The resources produced by transfers and royalties represent a very high percentage of the total sub-national income and are also very much conditioned on their expenditure either due to their nature (regular or capital expenditures) or the specific sectors to which they must be allocated. As a result, autonomy in public spending at the sub-national level is highly conditioned by the basis for the transfer.

In order to analyze the situation of sub-national taxes by country, the self-generated income (tax and other) and transfers (including royalties, where applicable) are considered due to the fact that these are the most important line items in their budgets. There are, however, other sources of income including balances from previous periods, social contributions and debt capacity. Finally, all of the numbers presented here reflect the executions of the income of sub-national governments and not their budgets. This is done in order to allow the reader to appreciate how many of the resources effectively enter at the sub-national level with more certainty.

5.1 Bolivia

5.1.1 Self-generated Income

At the level of departamento, while autonomous governments are to receive taxes and fees on natural resources, they do not have the authority to collect them.Footnote 13 The income that is generated through this route is received through transfers related to the hydrocarbon industry. The greatest sources of self-generated income at this level are collected through the sale of assets. However, in 2011, this source was responsible for just 1.25 % of the income of the departamentos, while fees and licenses represented only 0.26 %.

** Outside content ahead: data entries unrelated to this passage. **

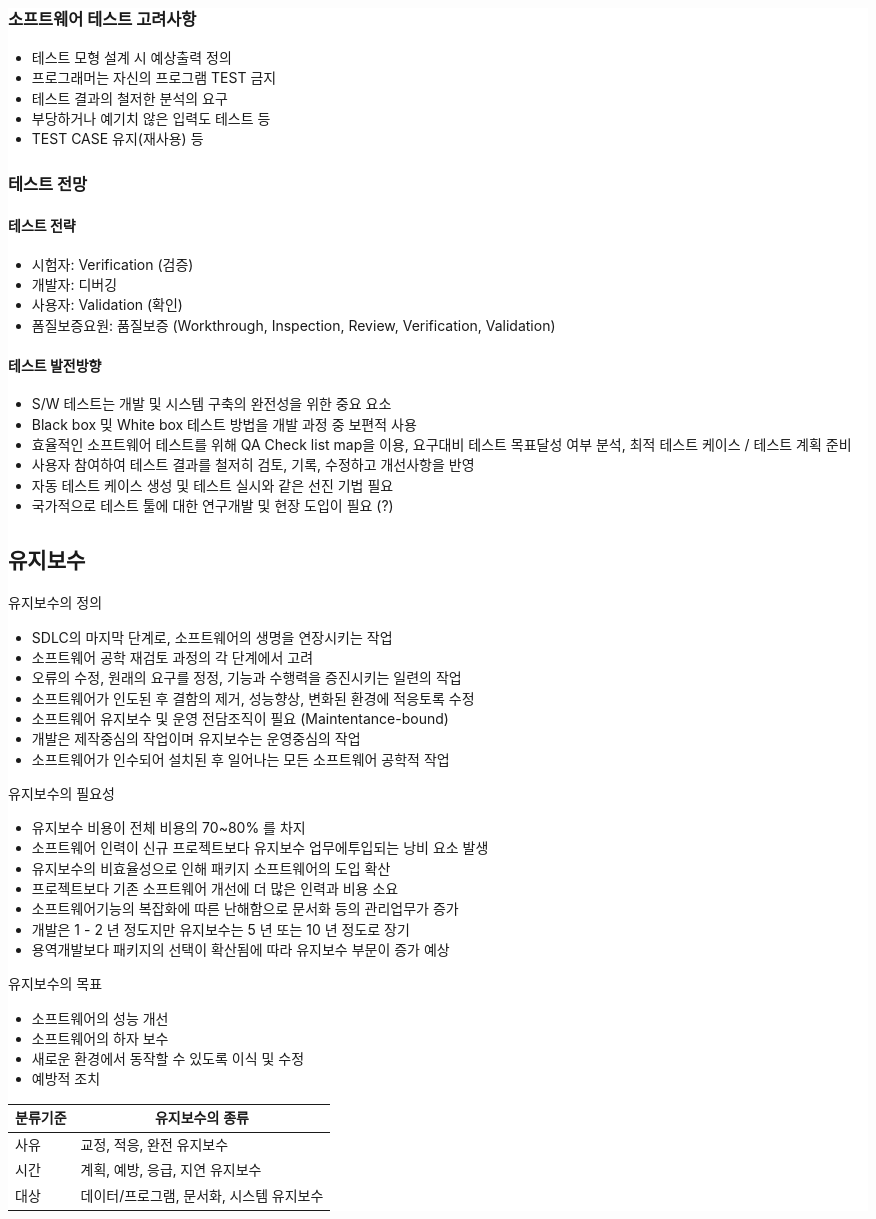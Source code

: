 ### 소프트웨어 테스트 고려사항
- 테스트 모형 설계 시 예상출력 정의
- 프로그래머는 자신의 프로그램 TEST 금지
- 테스트 결과의 철저한 분석의 요구
- 부당하거나 예기치 않은 입력도 테스트 등
- TEST CASE 유지(재사용) 등

### 테스트 전망
#### 테스트 전략
- 시험자: Verification (검증)
- 개발자: 디버깅
- 사용자: Validation (확인)
- 폼질보증요원: 품질보증 (Workthrough, Inspection, Review, Verification, Validation)

#### 테스트 발전방향
- S/W 테스트는 개발 및 시스템 구축의 완전성을 위한 중요 요소
- Black box 밎 White box 테스트 방법을 개발 과정 중 보편적 사용
- 효율적인 소프트웨어 테스트를 위해 QA Check list map을 이용, 요구대비 테스트 목표달성 여부 분석, 최적 테스트 케이스 / 테스트 계획 준비
- 사용자 참여하여 테스트 결과를 철저히 검토, 기록, 수정하고 개선사항을 반영
- 자동 테스트 케이스 생성 및 테스트 실시와 같은 선진 기법 필요
- 국가적으로 테스트 툴에 대한 연구개발 및 현장 도입이 필요 (?)

## 유지보수
유지보수의 정의
- SDLC의 마지막 단계로, 소프트웨어의 생명을 연장시키는 작업
- 소프트웨어 공학 재검토 과정의 각 단계에서 고려
- 오류의 수정, 원래의 요구를 정정, 기능과 수행력을 증진시키는 일련의 작업
- 소프트웨어가 인도된 후 결함의 제거, 성능향상, 변화된 환경에 적응토록 수정
- 소프트웨어 유지보수 및 운영 전담조직이 필요 (Maintentance-bound)
- 개발은 제작중심의 작업이며 유지보수는 운영중심의 작업
- 소프트웨어가 인수되어 설치된 후 일어나는 모든 소프트웨어 공학적 작업

유지보수의 필요성
- 유지보수 비용이 전체 비용의 70~80% 를 차지
- 소프트웨어 인력이 신규 프로젝트보다 유지보수 업무에투입되는 낭비 요소 발생
- 유지보수의 비효율성으로 인해 패키지 소프트웨어의 도입 확산
- 프로젝트보다 기존 소프트웨어 개선에 더 많은 인력과 비용 소요
- 소프트웨어기능의 복잡화에 따른 난해함으로 문서화 등의 관리업무가 증가
- 개발은 1 - 2 년 정도지만 유지보수는 5 년 또는 10 년 정도로 장기
- 용역개발보다 패키지의 선택이 확산됨에 따라 유지보수 부문이 증가 예상

유지보수의 목표
- 소프트웨어의 성능 개선
- 소프트웨어의 하자 보수
- 새로운 환경에서 동작할 수 있도록 이식 및 수정
- 예방적 조치 

분류기준 | 유지보수의 종류
--- | ---
사유 | 교정, 적응, 완전 유지보수
시간 | 계획, 예방, 응급, 지연 유지보수
대상 | 데이터/프로그램, 문서화, 시스템 유지보수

The Autonomous Municipal Governments receive shared tax transfers and collect taxes. The most significant taxes are those related to real estate, sales, vehicles and assets, among others. In 2011, this item represented 12.43 % of all income at this level.

5.1.2 Transfers

Bolivia’s sub-national governments receive a wide range of transfers from the central government. The most important is the Direct Hydrocarbon Tax (IDH, acronym in Spanish), which applies to all departamentos and municipalities. It represents 32 % of total hydrocarbon production, and the resources must be spent on education, health, infrastructure and economic development. Ten percent goes to the departamentos and 31 % goes to the municipalities, with priority placed on areas that produce hydrocarbons. The remainder is distributed to universities, the National General Treasury, the program Renta Digna and the Indigenous Fund. In 2011, resources collected through the IDH represented nearly 68 % of all transfers received by autonomous regional governments.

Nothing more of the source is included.